**Records for the exercise**
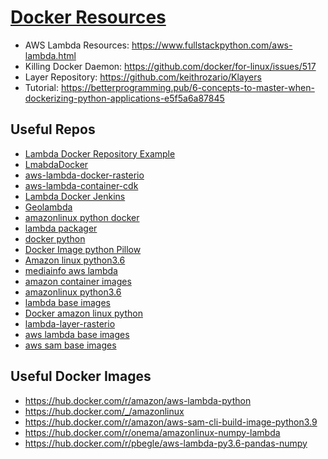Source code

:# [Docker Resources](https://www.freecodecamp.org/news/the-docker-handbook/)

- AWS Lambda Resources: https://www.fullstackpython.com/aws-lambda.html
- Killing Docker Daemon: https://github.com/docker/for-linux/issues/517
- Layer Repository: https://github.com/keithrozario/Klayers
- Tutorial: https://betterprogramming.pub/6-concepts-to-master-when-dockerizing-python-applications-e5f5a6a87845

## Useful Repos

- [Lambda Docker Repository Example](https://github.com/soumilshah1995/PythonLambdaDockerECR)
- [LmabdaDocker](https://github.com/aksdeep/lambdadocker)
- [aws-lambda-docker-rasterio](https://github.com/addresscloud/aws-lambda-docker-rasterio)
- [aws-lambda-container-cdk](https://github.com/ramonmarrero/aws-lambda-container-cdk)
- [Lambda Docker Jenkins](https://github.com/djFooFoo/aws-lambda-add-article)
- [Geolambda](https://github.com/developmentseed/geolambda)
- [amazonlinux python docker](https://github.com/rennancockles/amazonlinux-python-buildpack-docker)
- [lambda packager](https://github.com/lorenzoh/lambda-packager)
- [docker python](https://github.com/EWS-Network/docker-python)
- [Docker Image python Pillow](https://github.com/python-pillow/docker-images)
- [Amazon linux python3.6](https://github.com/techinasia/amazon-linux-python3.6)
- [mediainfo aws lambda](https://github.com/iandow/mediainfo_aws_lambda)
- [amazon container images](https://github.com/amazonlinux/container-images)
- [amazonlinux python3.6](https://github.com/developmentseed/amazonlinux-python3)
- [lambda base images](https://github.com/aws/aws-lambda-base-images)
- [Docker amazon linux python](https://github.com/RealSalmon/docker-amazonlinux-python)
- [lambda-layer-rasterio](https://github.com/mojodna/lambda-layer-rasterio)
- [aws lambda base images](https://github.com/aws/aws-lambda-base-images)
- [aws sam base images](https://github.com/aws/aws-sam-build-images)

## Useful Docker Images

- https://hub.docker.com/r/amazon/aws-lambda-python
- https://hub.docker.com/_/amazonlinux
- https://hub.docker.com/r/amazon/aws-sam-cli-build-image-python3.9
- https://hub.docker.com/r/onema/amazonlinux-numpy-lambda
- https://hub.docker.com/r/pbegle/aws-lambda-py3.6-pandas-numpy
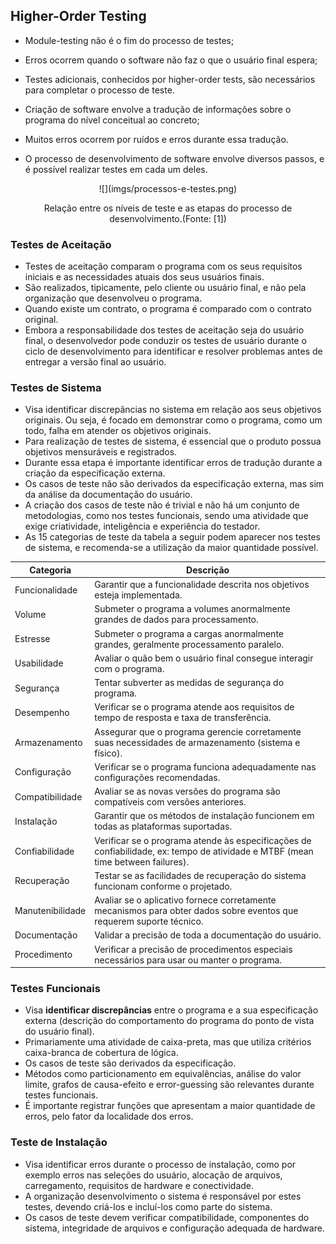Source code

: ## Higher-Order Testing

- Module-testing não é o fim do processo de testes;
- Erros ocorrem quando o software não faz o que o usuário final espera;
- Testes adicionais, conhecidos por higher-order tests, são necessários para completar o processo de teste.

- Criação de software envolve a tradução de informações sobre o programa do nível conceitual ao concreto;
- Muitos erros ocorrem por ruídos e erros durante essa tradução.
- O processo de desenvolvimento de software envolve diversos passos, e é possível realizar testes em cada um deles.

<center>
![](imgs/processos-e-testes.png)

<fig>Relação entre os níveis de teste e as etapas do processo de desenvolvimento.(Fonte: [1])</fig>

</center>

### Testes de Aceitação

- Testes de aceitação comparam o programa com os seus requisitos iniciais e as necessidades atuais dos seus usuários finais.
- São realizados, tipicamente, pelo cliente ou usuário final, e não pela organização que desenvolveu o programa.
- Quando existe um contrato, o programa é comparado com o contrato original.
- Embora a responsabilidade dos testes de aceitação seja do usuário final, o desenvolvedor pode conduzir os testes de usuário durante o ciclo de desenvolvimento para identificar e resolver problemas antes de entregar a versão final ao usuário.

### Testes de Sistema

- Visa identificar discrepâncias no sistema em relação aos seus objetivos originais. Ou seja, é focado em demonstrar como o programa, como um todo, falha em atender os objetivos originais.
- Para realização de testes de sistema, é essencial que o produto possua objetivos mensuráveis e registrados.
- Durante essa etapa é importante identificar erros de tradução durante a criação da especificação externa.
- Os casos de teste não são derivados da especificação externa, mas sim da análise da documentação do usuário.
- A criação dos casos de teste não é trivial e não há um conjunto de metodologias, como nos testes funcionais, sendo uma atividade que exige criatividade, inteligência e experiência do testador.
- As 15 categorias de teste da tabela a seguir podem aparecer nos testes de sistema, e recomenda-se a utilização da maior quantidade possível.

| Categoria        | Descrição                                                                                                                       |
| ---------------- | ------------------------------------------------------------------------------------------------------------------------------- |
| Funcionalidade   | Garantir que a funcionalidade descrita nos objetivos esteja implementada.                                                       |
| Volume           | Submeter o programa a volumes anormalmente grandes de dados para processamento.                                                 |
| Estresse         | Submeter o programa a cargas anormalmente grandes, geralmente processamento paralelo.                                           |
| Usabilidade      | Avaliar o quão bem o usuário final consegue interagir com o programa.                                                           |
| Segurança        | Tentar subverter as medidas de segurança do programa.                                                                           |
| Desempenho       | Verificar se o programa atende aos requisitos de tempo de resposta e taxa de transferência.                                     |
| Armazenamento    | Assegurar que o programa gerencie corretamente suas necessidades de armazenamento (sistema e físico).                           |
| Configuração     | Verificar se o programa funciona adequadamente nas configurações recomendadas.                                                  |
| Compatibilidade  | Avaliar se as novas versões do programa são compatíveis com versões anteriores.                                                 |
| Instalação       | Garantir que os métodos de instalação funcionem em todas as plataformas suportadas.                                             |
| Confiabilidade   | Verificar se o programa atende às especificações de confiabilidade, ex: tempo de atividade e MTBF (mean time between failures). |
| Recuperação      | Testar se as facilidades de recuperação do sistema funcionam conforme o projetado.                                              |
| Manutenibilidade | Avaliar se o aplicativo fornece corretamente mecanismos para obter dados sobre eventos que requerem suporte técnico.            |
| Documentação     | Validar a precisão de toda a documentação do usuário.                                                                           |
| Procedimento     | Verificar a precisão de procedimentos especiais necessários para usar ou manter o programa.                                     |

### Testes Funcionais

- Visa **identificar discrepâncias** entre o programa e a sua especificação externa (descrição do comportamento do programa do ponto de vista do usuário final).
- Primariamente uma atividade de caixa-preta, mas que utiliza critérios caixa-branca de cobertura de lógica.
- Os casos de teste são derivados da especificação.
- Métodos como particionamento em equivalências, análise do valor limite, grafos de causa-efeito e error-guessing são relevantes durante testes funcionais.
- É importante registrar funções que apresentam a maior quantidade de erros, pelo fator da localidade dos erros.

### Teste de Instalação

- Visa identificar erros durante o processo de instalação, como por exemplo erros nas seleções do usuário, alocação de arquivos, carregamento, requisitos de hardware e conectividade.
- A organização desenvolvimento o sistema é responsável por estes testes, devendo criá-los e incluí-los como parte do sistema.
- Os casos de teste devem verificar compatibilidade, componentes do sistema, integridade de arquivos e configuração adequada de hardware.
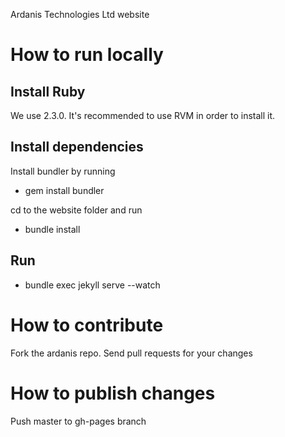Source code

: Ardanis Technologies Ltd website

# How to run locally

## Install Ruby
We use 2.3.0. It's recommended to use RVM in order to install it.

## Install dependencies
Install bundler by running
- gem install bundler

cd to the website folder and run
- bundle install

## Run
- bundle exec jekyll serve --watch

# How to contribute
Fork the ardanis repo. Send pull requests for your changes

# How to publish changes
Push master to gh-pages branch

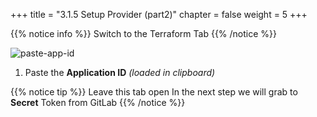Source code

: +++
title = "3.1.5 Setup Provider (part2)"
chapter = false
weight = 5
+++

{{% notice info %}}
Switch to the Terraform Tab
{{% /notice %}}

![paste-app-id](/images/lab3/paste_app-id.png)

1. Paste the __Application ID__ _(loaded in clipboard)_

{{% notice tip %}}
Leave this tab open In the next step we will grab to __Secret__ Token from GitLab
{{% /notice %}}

**The problem**
Please retype the whole of the data precisely, omitting pictures.

**Task response**
Source code

:# [Docker Resources](https://www.freecodecamp.org/news/the-docker-handbook/)

- AWS Lambda Resources: https://www.fullstackpython.com/aws-lambda.html
- Killing Docker Daemon: https://github.com/docker/for-linux/issues/517
- Layer Repository: https://github.com/keithrozario/Klayers
- Tutorial: https://betterprogramming.pub/6-concepts-to-master-when-dockerizing-python-applications-e5f5a6a87845

## Useful Repos

- [Lambda Docker Repository Example](https://github.com/soumilshah1995/PythonLambdaDockerECR)
- [LmabdaDocker](https://github.com/aksdeep/lambdadocker)
- [aws-lambda-docker-rasterio](https://github.com/addresscloud/aws-lambda-docker-rasterio)
- [aws-lambda-container-cdk](https://github.com/ramonmarrero/aws-lambda-container-cdk)
- [Lambda Docker Jenkins](https://github.com/djFooFoo/aws-lambda-add-article)
- [Geolambda](https://github.com/developmentseed/geolambda)
- [amazonlinux python docker](https://github.com/rennancockles/amazonlinux-python-buildpack-docker)
- [lambda packager](https://github.com/lorenzoh/lambda-packager)
- [docker python](https://github.com/EWS-Network/docker-python)
- [Docker Image python Pillow](https://github.com/python-pillow/docker-images)
- [Amazon linux python3.6](https://github.com/techinasia/amazon-linux-python3.6)
- [mediainfo aws lambda](https://github.com/iandow/mediainfo_aws_lambda)
- [amazon container images](https://github.com/amazonlinux/container-images)
- [amazonlinux python3.6](https://github.com/developmentseed/amazonlinux-python3)
- [lambda base images](https://github.com/aws/aws-lambda-base-images)
- [Docker amazon linux python](https://github.com/RealSalmon/docker-amazonlinux-python)
- [lambda-layer-rasterio](https://github.com/mojodna/lambda-layer-rasterio)
- [aws lambda base images](https://github.com/aws/aws-lambda-base-images)
- [aws sam base images](https://github.com/aws/aws-sam-build-images)

## Useful Docker Images

- https://hub.docker.com/r/amazon/aws-lambda-python
- https://hub.docker.com/_/amazonlinux
- https://hub.docker.com/r/amazon/aws-sam-cli-build-image-python3.9
- https://hub.docker.com/r/onema/amazonlinux-numpy-lambda
- https://hub.docker.com/r/pbegle/aws-lambda-py3.6-pandas-numpy
Source code

: ## Higher-Order Testing

- Module-testing não é o fim do processo de testes;
- Erros ocorrem quando o software não faz o que o usuário final espera;
- Testes adicionais, conhecidos por higher-order tests, são necessários para completar o processo de teste.

- Criação de software envolve a tradução de informações sobre o programa do nível conceitual ao concreto;
- Muitos erros ocorrem por ruídos e erros durante essa tradução.
- O processo de desenvolvimento de software envolve diversos passos, e é possível realizar testes em cada um deles.

<center>
![](imgs/processos-e-testes.png)

<fig>Relação entre os níveis de teste e as etapas do processo de desenvolvimento.(Fonte: [1])</fig>

</center>

### Testes de Aceitação

- Testes de aceitação comparam o programa com os seus requisitos iniciais e as necessidades atuais dos seus usuários finais.
- São realizados, tipicamente, pelo cliente ou usuário final, e não pela organização que desenvolveu o programa.
- Quando existe um contrato, o programa é comparado com o contrato original.
- Embora a responsabilidade dos testes de aceitação seja do usuário final, o desenvolvedor pode conduzir os testes de usuário durante o ciclo de desenvolvimento para identificar e resolver problemas antes de entregar a versão final ao usuário.

### Testes de Sistema

- Visa identificar discrepâncias no sistema em relação aos seus objetivos originais. Ou seja, é focado em demonstrar como o programa, como um todo, falha em atender os objetivos originais.
- Para realização de testes de sistema, é essencial que o produto possua objetivos mensuráveis e registrados.
- Durante essa etapa é importante identificar erros de tradução durante a criação da especificação externa.
- Os casos de teste não são derivados da especificação externa, mas sim da análise da documentação do usuário.
- A criação dos casos de teste não é trivial e não há um conjunto de metodologias, como nos testes funcionais, sendo uma atividade que exige criatividade, inteligência e experiência do testador.
- As 15 categorias de teste da tabela a seguir podem aparecer nos testes de sistema, e recomenda-se a utilização da maior quantidade possível.

| Categoria        | Descrição                                                                                                                       |
| ---------------- | ------------------------------------------------------------------------------------------------------------------------------- |
| Funcionalidade   | Garantir que a funcionalidade descrita nos objetivos esteja implementada.                                                       |
| Volume           | Submeter o programa a volumes anormalmente grandes de dados para processamento.                                                 |
| Estresse         | Submeter o programa a cargas anormalmente grandes, geralmente processamento paralelo.                                           |
| Usabilidade      | Avaliar o quão bem o usuário final consegue interagir com o programa.                                                           |
| Segurança        | Tentar subverter as medidas de segurança do programa.                                                                           |
| Desempenho       | Verificar se o programa atende aos requisitos de tempo de resposta e taxa de transferência.                                     |
| Armazenamento    | Assegurar que o programa gerencie corretamente suas necessidades de armazenamento (sistema e físico).                           |
| Configuração     | Verificar se o programa funciona adequadamente nas configurações recomendadas.                                                  |
| Compatibilidade  | Avaliar se as novas versões do programa são compatíveis com versões anteriores.                                                 |
| Instalação       | Garantir que os métodos de instalação funcionem em todas as plataformas suportadas.                                             |
| Confiabilidade   | Verificar se o programa atende às especificações de confiabilidade, ex: tempo de atividade e MTBF (mean time between failures). |
| Recuperação      | Testar se as facilidades de recuperação do sistema funcionam conforme o projetado.                                              |
| Manutenibilidade | Avaliar se o aplicativo fornece corretamente mecanismos para obter dados sobre eventos que requerem suporte técnico.            |
| Documentação     | Validar a precisão de toda a documentação do usuário.                                                                           |
| Procedimento     | Verificar a precisão de procedimentos especiais necessários para usar ou manter o programa.                                     |

### Testes Funcionais

- Visa **identificar discrepâncias** entre o programa e a sua especificação externa (descrição do comportamento do programa do ponto de vista do usuário final).
- Primariamente uma atividade de caixa-preta, mas que utiliza critérios caixa-branca de cobertura de lógica.
- Os casos de teste são derivados da especificação.
- Métodos como particionamento em equivalências, análise do valor limite, grafos de causa-efeito e error-guessing são relevantes durante testes funcionais.
- É importante registrar funções que apresentam a maior quantidade de erros, pelo fator da localidade dos erros.

### Teste de Instalação

- Visa identificar erros durante o processo de instalação, como por exemplo erros nas seleções do usuário, alocação de arquivos, carregamento, requisitos de hardware e conectividade.
- A organização desenvolvimento o sistema é responsável por estes testes, devendo criá-los e incluí-los como parte do sistema.
- Os casos de teste devem verificar compatibilidade, componentes do sistema, integridade de arquivos e configuração adequada de hardware.
Source code

: Ardanis Technologies Ltd website

# How to run locally

## Install Ruby
We use 2.3.0. It's recommended to use RVM in order to install it.

## Install dependencies
Install bundler by running
- gem install bundler

cd to the website folder and run
- bundle install

## Run
- bundle exec jekyll serve --watch

# How to contribute
Fork the ardanis repo. Send pull requests for your changes

# How to publish changes
Push master to gh-pages branch

Source code

: +++
title = "3.1.5 Setup Provider (part2)"
chapter = false
weight = 5
+++

{{% notice info %}}
Switch to the Terraform Tab
{{% /notice %}}

![paste-app-id](/images/lab3/paste_app-id.png)

1. Paste the __Application ID__ _(loaded in clipboard)_

{{% notice tip %}}
Leave this tab open In the next step we will grab to __Secret__ Token from GitLab
{{% /notice %}}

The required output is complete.